Images animée Emmanuel Pierrot
Tout ça, c’est la faute de Manu, Emmanuel Pierrot, notre coturne de Tu Mitonnes, chaque jeudi. Voilà t’y pas qu’il nous a envoyés de ses Vosges, un sacré attelage : Sarah et son cochon, Henry, artistes à tout faire du Piglet Circus qui m’a l’air d’être une sacrée armée mexicaine, une foutue auberge espagnole. La belle et la bête quoi, version circassienne. «On a déjà vu et on n’en veut plus», diront les opposants à la présence animale sous chapiteau. On voit aussi venir les vegans qui n’en peuvent plus qu’on leur cause de notre passion immodérée pour l’échine de cochon aux flageolets (en boîte s’il vous plaît).
Morgan et Gabin
Sauf que là, on est dans le dur du mektoub, dans la moelle de l’essentiel : Sarah et son cochon se roulent une pelle.
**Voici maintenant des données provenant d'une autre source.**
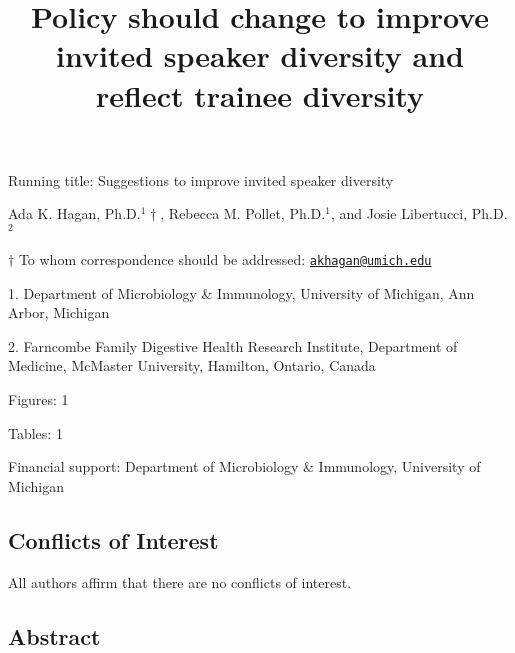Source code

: \documentclass[10pt,]{article}
\title{\textbf{Policy should change to improve invited speaker diversity and
reflect trainee diversity}}
\author{}
\date{}
\begin{document}
\maketitle

\vspace{30mm}

Running title: Suggestions to improve invited speaker diversity

\vspace{35mm}

Ada K. Hagan, Ph.D.\({^1\dagger}\), Rebecca M. Pollet, Ph.D.\({^1}\),
and Josie Libertucci, Ph.D.\({^2}\)

\vspace{35mm}

\(\dagger\) To whom correspondence should be addressed:
\href{mailto:akhagan@umich.edu}{\nolinkurl{akhagan@umich.edu}}

1. Department of Microbiology \& Immunology, University of Michigan, Ann
Arbor, Michigan

2. Farncombe Family Digestive Health Research Institute, Department of
Medicine, McMaster University, Hamilton, Ontario, Canada

Figures: 1

Tables: 1

Financial support: Department of Microbiology \& Immunology, University
of Michigan

\newpage

\subsection{Conflicts of Interest}\label{conflicts-of-interest}

\vspace{40mm}

All authors affirm that there are no conflicts of interest.

\newpage

\linenumbers

\subsection{Abstract}\label{abstract}
\end{document}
Et ce n’est pas du cirque. C’est de l’amour, de la complicité, de la fidélité. A côté, le baiser de la Morgan et du Gabin dans Quai des brumes, c’est de la roupie de sansonnet. Non, on exagère. A peine. Car Sarah et son cochon pourraient aussi murmurer «T’as de beaux yeux tu sais», comme dans le film de Marcel Carné (1938). Cette scène saisie dans l’œil de Manu Pierrot nous a profondément bouleversés. Car elle dit encore une fois qu’il ne peut y avoir d’humanité sans animalité. Faut pas croire, elle saute autant à la gueule des mangeurs de filet mignon qu’à celle des amateurs de tofu. D’ailleurs, qui des deux camps connaît le mieux le nourrain ?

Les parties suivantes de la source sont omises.